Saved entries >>
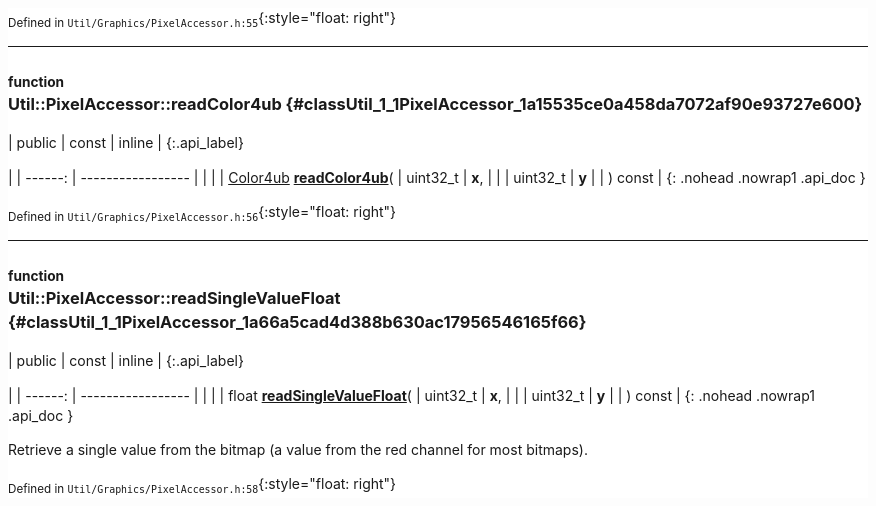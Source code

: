 



<sub>Defined in `Util/Graphics/PixelAccessor.h:55`</sub>{:style="float: right"}

-------------------------------------------------------------------

### <small>function</small><br/> Util::PixelAccessor::readColor4ub {#classUtil_1_1PixelAccessor_1a15535ce0a458da7072af90e93727e600}

| public | const | inline |
{:.api_label}

|
| ------: | ----------------- |
|  |
| [Color4ub](classUtil_1_1Color4ub) **[readColor4ub](#classUtil_1_1PixelAccessor_1a15535ce0a458da7072af90e93727e600)**( | uint32_t | **x**, |
| | uint32_t | **y** |
|   ) const |
{: .nohead .nowrap1 .api_doc }





<sub>Defined in `Util/Graphics/PixelAccessor.h:56`</sub>{:style="float: right"}

-------------------------------------------------------------------

### <small>function</small><br/> Util::PixelAccessor::readSingleValueFloat {#classUtil_1_1PixelAccessor_1a66a5cad4d388b630ac17956546165f66}

| public | const | inline |
{:.api_label}

|
| ------: | ----------------- |
|  |
| float **[readSingleValueFloat](#classUtil_1_1PixelAccessor_1a66a5cad4d388b630ac17956546165f66)**( | uint32_t | **x**, |
| | uint32_t | **y** |
|   ) const |
{: .nohead .nowrap1 .api_doc }

Retrieve a single value from the bitmap (a value from the red channel for most bitmaps).





<sub>Defined in `Util/Graphics/PixelAccessor.h:58`</sub>{:style="float: right"}
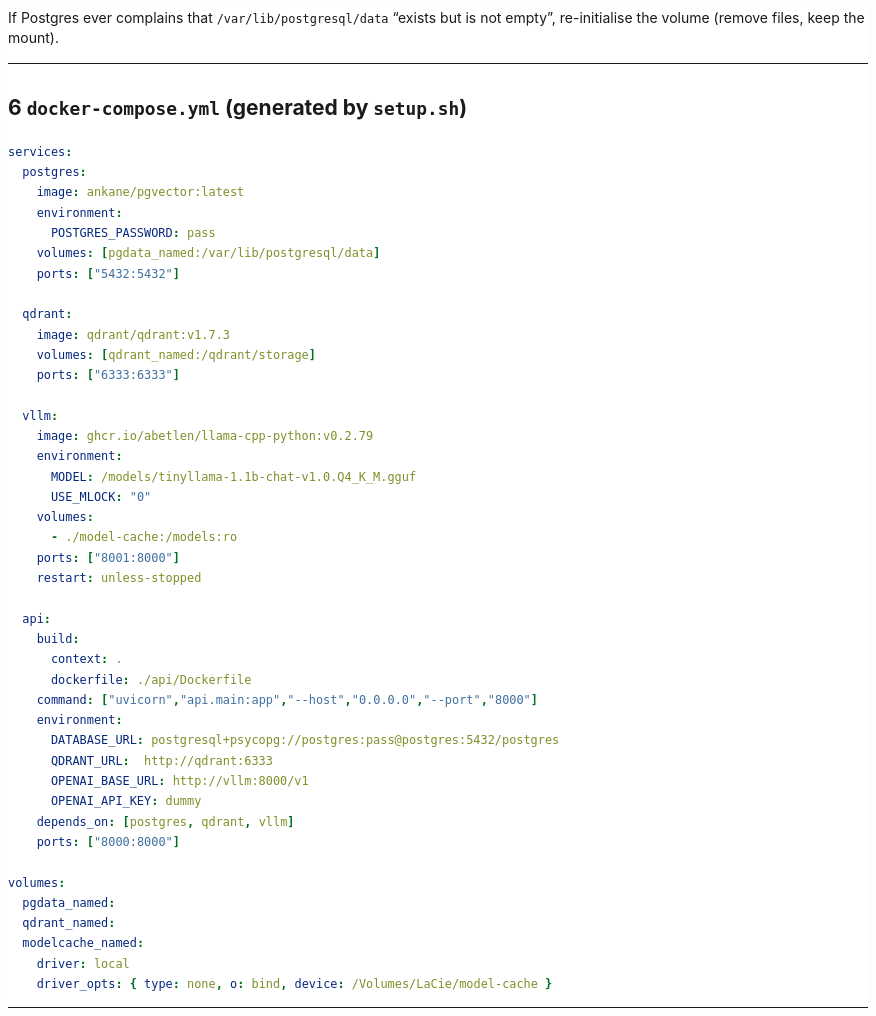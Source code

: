 If Postgres ever complains that `/var/lib/postgresql/data` “exists but is not empty”, re-initialise the volume (remove files, keep the mount).

---

## 6 `docker-compose.yml` (generated by `setup.sh`)

```yaml
services:
  postgres:
    image: ankane/pgvector:latest
    environment:
      POSTGRES_PASSWORD: pass
    volumes: [pgdata_named:/var/lib/postgresql/data]
    ports: ["5432:5432"]

  qdrant:
    image: qdrant/qdrant:v1.7.3
    volumes: [qdrant_named:/qdrant/storage]
    ports: ["6333:6333"]

  vllm:
    image: ghcr.io/abetlen/llama-cpp-python:v0.2.79
    environment:
      MODEL: /models/tinyllama-1.1b-chat-v1.0.Q4_K_M.gguf
      USE_MLOCK: "0"
    volumes:
      - ./model-cache:/models:ro
    ports: ["8001:8000"]
    restart: unless-stopped

  api:
    build:
      context: .
      dockerfile: ./api/Dockerfile
    command: ["uvicorn","api.main:app","--host","0.0.0.0","--port","8000"]
    environment:
      DATABASE_URL: postgresql+psycopg://postgres:pass@postgres:5432/postgres
      QDRANT_URL:  http://qdrant:6333
      OPENAI_BASE_URL: http://vllm:8000/v1
      OPENAI_API_KEY: dummy
    depends_on: [postgres, qdrant, vllm]
    ports: ["8000:8000"]

volumes:
  pgdata_named:
  qdrant_named:
  modelcache_named:
    driver: local
    driver_opts: { type: none, o: bind, device: /Volumes/LaCie/model-cache }
```

---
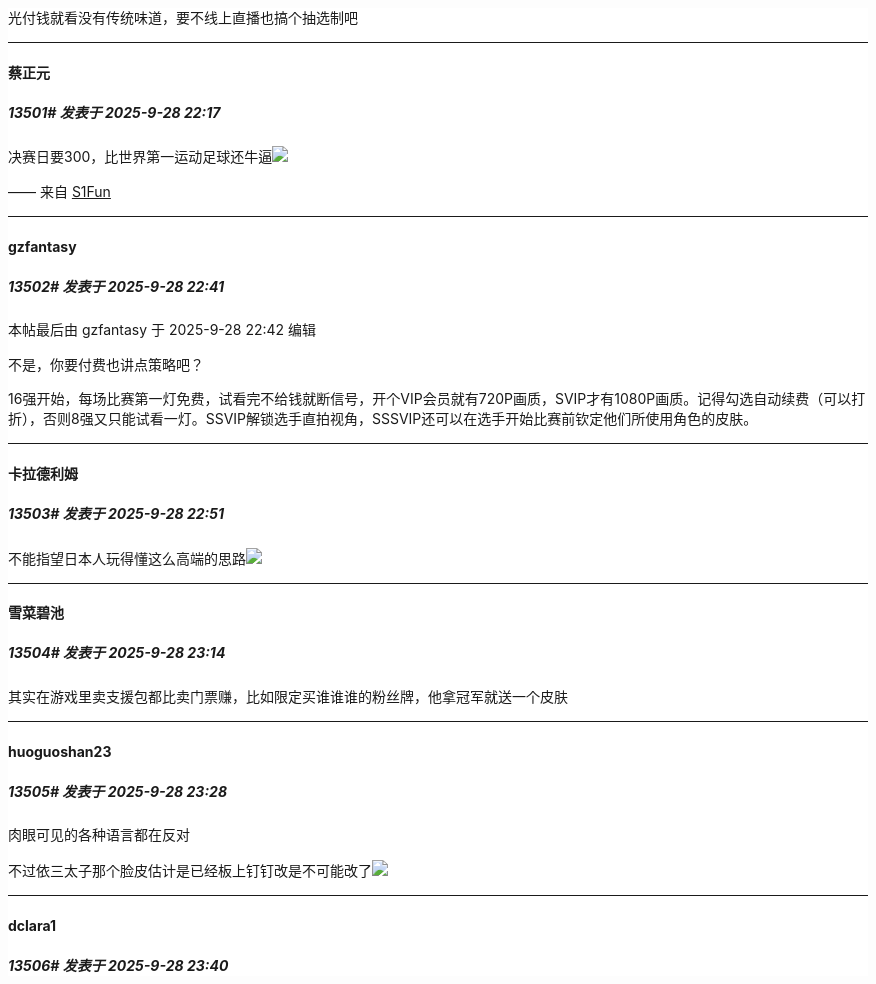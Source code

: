 光付钱就看没有传统味道，要不线上直播也搞个抽选制吧


*****

####  蔡正元  
##### 13501#       发表于 2025-9-28 22:17

决赛日要300，比世界第一运动足球还牛逼<img src="https://static.stage1st.com/image/smiley/face2017/057.png" referrerpolicy="no-referrer">

—— 来自 [S1Fun](https://s1fun.koalcat.com)


*****

####  gzfantasy  
##### 13502#       发表于 2025-9-28 22:41

 本帖最后由 gzfantasy 于 2025-9-28 22:42 编辑 

不是，你要付费也讲点策略吧？

16强开始，每场比赛第一灯免费，试看完不给钱就断信号，开个VIP会员就有720P画质，SVIP才有1080P画质。记得勾选自动续费（可以打折），否则8强又只能试看一灯。SSVIP解锁选手直拍视角，SSSVIP还可以在选手开始比赛前钦定他们所使用角色的皮肤。


*****

####  卡拉德利姆  
##### 13503#       发表于 2025-9-28 22:51

不能指望日本人玩得懂这么高端的思路<img src="https://static.stage1st.com/image/smiley/face2017/037.png" referrerpolicy="no-referrer">


*****

####  雪菜碧池  
##### 13504#       发表于 2025-9-28 23:14

其实在游戏里卖支援包都比卖门票赚，比如限定买谁谁谁的粉丝牌，他拿冠军就送一个皮肤


*****

####  huoguoshan23  
##### 13505#       发表于 2025-9-28 23:28

肉眼可见的各种语言都在反对

不过依三太子那个脸皮估计是已经板上钉钉改是不可能改了<img src="https://static.stage1st.com/image/smiley/face2017/067.png" referrerpolicy="no-referrer">


*****

####  dclara1  
##### 13506#       发表于 2025-9-28 23:40
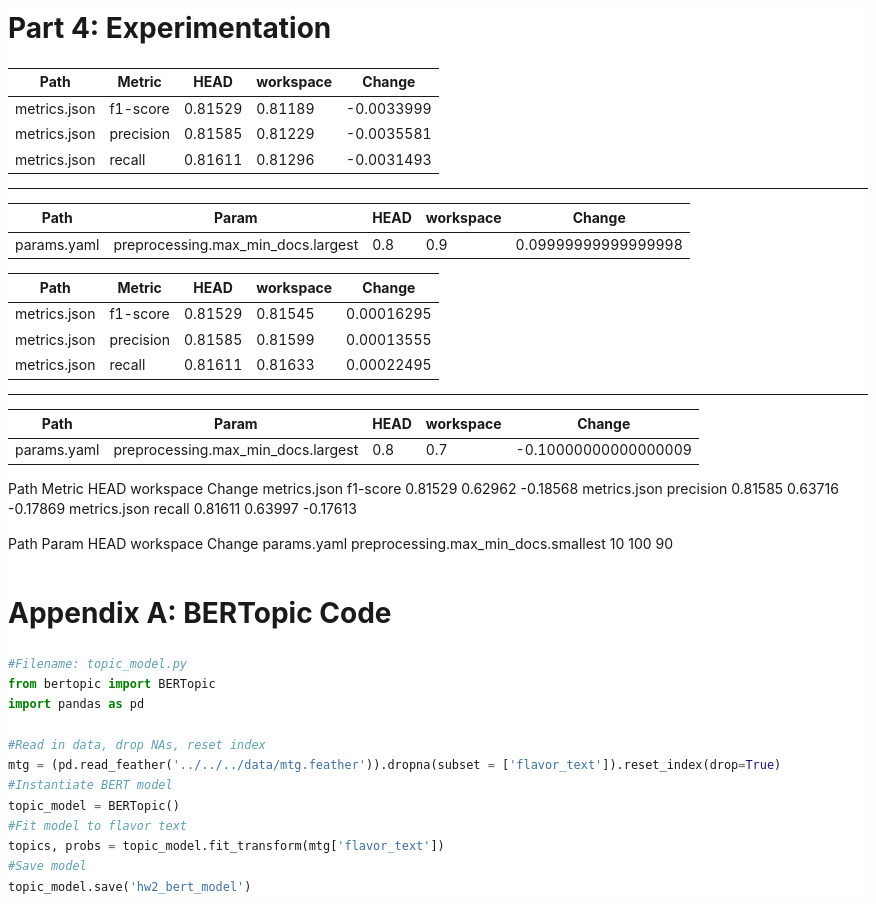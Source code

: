 

# Part 4: Experimentation


|Path        |  Metric    | HEAD     |workspace |   Change     |
| ---------- | -----------|----------|----------|--------------|
|metrics.json|  f1-score  | 0.81529  |0.81189   |   -0.0033999 |
|metrics.json|  precision | 0.81585  |0.81229   |   -0.0035581 |
|metrics.json|  recall    | 0.81611  |0.81296   |   -0.0031493 |

________________________

|Path        | Param                              | HEAD  |  workspace  |  Change |
| ---------- | -----------------------------------|-------|-------------|--------------|
|params.yaml | preprocessing.max_min_docs.largest | 0.8   |  0.9        |  0.09999999999999998 |


|Path          |Metric     |HEAD     |workspace    |Change|
| ---------- | -----------|----------|----------|--------------|
|metrics.json  |f1-score   |0.81529  |0.81545      |0.00016295|
|metrics.json  |precision  |0.81585  |0.81599      |0.00013555|
|metrics.json  |recall     |0.81611  |0.81633      |0.00022495|

____________________________________

|Path         |Param                               |HEAD    |workspace    |Change|
| ---------- | -----------|----------|----------|--------------|
|params.yaml  |preprocessing.max_min_docs.largest  |0.8     |0.7          |-0.10000000000000009|


Path          Metric     HEAD     workspace    Change
metrics.json  f1-score   0.81529  0.62962      -0.18568
metrics.json  precision  0.81585  0.63716      -0.17869
metrics.json  recall     0.81611  0.63997      -0.17613

Path         Param                                HEAD    workspace    Change
params.yaml  preprocessing.max_min_docs.smallest  10      100          90


# Appendix A: BERTopic Code

```python
#Filename: topic_model.py
from bertopic import BERTopic
import pandas as pd

#Read in data, drop NAs, reset index
mtg = (pd.read_feather('../../../data/mtg.feather')).dropna(subset = ['flavor_text']).reset_index(drop=True)
#Instantiate BERT model
topic_model = BERTopic()
#Fit model to flavor text
topics, probs = topic_model.fit_transform(mtg['flavor_text'])
#Save model
topic_model.save('hw2_bert_model')
```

Your task >> I'd like the number of lines above that contain the word "right", and nothing besides that number.

Reply >> 3